Nos estamos dejando las mandíbulas aplastadas contra el piso por el resultado del juicio que acaba de llevarse a cabo en los Estados Unidos, en el que un tribunal decidió que un tal señor Zimmermman, blanco él, autointitulado vigilador a voluntad del barrio en el que vivía, decidió disparar a quemarropa contra un chico negro porque le parecía sospechoso. Porque no le gustaba que estuviera allí, simplemente. El pibe estaba desarmado, pero poco importó, tanto a quien disparó como a quienes decidieron absolver al vigilador de culpa y cargo.
Soy una adicta sin cura a un programa que se emite por HBO Signature los domingos por la tarde/noche, subtitulado, llamado Real Time con Bill Maher. Bill Maher es una suerte de monologuista político con gran manejo del sarcasmo, que hoy conduce uno de los shows con más crédito del abanico mediático de la crítica política. En el último episodio, el domingo pasado, discutieron el caso Zimmermman, y, por carácter transitivo, lo que el sistema penal americano impone a la comunidad negra pobre. Subrayo: pobre. En los Estados Unidos -y aquí también, ya voy, ya voy, no desespere- no se trata de colores de piel, sino de abultamiento de billetera. Los blancos, en general, no van a la cárcel -salvo grosera flagrancia, y billetera vacía-. Los negros ricos tampoco van: sólo los negros pobres. Decía uno de los panelistas que un elevadísimo porcentaje de la población carcelaria negra purga condenas que no son nada laxas ni breves… por tenencia de marihuana. Digamos, en todo caso, un delito menor. ¿Y el fraude hipotecario, y la ruleta rusa en Wall Street, y, y, y? Y, lea los diarios: billetera arrasa Congreso, Constitución, leyes, etc.
Tampoco nos apuremos a levantar el dedo contra el Imperio, porque no lo tenemos limpito. Por aquí, los que van a la cárcel también son los pobres. Y ni siquiera me refiero a su clase socioeconómica, sino a los delincuentillos que no han hecho la carrera suficiente para garantizarse un buen sacapresos -caro, obvio- que los haga pasar por ese inocuo y breve trámite de la puerta giratoria. Entrar y salir en un santiamén, sin huella, sin siquiera el tiempo de quedarse sin cigarrillos.

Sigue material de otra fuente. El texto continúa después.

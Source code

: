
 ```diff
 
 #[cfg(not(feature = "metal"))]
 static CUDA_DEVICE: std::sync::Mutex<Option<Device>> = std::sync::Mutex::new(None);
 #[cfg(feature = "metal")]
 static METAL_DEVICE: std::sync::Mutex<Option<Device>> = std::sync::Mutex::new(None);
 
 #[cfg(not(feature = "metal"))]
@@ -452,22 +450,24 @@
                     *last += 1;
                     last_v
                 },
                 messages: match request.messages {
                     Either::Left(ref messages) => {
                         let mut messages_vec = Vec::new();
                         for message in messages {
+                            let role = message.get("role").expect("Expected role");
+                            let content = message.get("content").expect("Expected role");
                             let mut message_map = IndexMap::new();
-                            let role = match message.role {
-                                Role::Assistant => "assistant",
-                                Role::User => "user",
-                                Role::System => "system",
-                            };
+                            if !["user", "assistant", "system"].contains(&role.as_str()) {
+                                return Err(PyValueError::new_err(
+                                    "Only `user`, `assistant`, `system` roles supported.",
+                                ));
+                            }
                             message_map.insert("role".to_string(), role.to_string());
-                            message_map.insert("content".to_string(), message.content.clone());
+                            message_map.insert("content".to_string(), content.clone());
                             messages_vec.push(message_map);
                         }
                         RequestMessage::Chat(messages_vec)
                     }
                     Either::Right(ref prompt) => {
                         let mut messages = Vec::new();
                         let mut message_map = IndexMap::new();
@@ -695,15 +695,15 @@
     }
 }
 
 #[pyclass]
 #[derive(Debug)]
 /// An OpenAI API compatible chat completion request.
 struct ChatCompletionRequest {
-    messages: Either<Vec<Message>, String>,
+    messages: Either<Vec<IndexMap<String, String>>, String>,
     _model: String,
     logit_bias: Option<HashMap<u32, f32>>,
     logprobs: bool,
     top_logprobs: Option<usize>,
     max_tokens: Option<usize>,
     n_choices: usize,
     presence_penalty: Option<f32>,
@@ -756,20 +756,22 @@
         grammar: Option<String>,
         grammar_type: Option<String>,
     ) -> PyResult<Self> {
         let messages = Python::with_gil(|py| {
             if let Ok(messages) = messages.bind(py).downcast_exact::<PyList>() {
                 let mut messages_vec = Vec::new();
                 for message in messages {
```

Tal vez entre nosotros la cosa pase por un filoeuropeísmo sin mucho anclaje en la realidad: decimos ser los menos latinoamericanos de todos los latinoamericanos, y si hay algún gen perdido en nuestro árbol familiar que nos ligue con algún ancestro aborigen, válganos Dios, mejor perder la partida de nacimiento. No vaya a ser que se nos tilde de salvajes domesticados, y se nos niegue membresía a algún mentado club.
No seremos Zimmermman, pero tampoco santos de estampita. Y no dejo de pensar qué pasaría con nosotros si, como en los Estados Unidos, la ley bendijera las armas en nuestras casas, y su utilización por si las moscas. ¿Seríamos tan distintos? ¿Cuál serían nuestros blancos/negros preferidos?